### Problem description
The lines needed are those below that contain the word "begin"; copy each one.

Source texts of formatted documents
* * *

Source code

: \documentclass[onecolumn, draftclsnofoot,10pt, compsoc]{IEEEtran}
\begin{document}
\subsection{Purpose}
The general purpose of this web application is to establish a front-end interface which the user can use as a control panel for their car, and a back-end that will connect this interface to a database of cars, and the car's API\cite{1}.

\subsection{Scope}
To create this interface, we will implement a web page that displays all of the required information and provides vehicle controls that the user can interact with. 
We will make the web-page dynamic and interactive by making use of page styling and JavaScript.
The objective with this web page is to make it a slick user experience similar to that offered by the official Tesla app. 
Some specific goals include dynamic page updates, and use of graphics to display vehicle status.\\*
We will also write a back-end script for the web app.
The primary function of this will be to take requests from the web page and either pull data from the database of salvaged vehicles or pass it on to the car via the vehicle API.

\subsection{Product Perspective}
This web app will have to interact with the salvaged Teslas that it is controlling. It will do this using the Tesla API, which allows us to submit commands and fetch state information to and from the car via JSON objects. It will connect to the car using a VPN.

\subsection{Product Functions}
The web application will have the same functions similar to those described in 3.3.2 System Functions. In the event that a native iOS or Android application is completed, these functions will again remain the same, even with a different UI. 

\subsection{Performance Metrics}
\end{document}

* * *

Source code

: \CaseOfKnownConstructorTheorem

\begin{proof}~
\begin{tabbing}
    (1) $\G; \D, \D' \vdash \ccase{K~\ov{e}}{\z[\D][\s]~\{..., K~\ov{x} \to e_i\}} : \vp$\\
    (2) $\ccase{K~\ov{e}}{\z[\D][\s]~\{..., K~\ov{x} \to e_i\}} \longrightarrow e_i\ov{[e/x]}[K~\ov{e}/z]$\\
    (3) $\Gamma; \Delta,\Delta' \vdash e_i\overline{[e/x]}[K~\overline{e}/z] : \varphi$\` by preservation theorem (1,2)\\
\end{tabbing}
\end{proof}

* * *

### Task solution
\begin{document}
\begin{proof}~
\begin{tabbing}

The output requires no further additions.